Retrieve Google Sheets data using SQL with DuckDB's Go client

golang

DuckDB is an OSS that can quickly read and write CSV, JSON, and Parquet etc. using SQL.

$ brew install duckdb
$ duckdb
v1.1.3 19864453f7
Enter ".help" for usage hints.
Connected to a transient in-memory database.
Use ".open FILENAME" to reopen on a persistent database.

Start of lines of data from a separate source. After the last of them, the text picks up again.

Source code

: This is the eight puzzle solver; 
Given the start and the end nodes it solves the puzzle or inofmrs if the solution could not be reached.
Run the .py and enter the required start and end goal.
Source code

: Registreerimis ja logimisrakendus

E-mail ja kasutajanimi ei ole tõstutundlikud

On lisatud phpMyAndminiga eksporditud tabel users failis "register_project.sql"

D SELECT * FROM read_csv_auto('test.csv');
┌───────┬─────────┬─────────┐
│   a   │    b    │    c    │
│ int64 │ varchar │ varchar │
├───────┼─────────┼─────────┤
10 │ aaa     │ bbb     │
20 │ aaa     │ ccc     │
30 │ bbb     │ ddd     │
40 │ bbb     │ eee     │
└───────┴─────────┴─────────┘

In addition to CLI, there are clients for Go, Swift, WASM, and others, so it can be used in a variety of environments.

package main

import (
	"database/sql"
	"errors"
	"fmt"
	"log"

	_ "github.com/marcboeker/go-duckdb"
)

func main() {
	db, err := sql.Open("duckdb", "")
	if err != nil {
		log.Fatal(err)
	}
	defer db.Close()

	rows, err = db.Exec(`SELECT * FROM read_csv_auto('test.csv');`)
	if err != nil {
		log.Fatal(err)
	}

	for rows.Next() {
		var (
			a int64
			b string
			c string
		)
		err = row.Scan(&a, &b, &c)
		if errors.Is(err, sql.ErrNoRows) {
			log.Println("no rows")
		} else if err != nil {
			log.Fatal(err)
		}
	}
}

/*
10 aaa bbb
20 aaa ccc
30 bbb ddd
40 bbb eee
*/

You can also pass a URL, so you can access public sheets as follows.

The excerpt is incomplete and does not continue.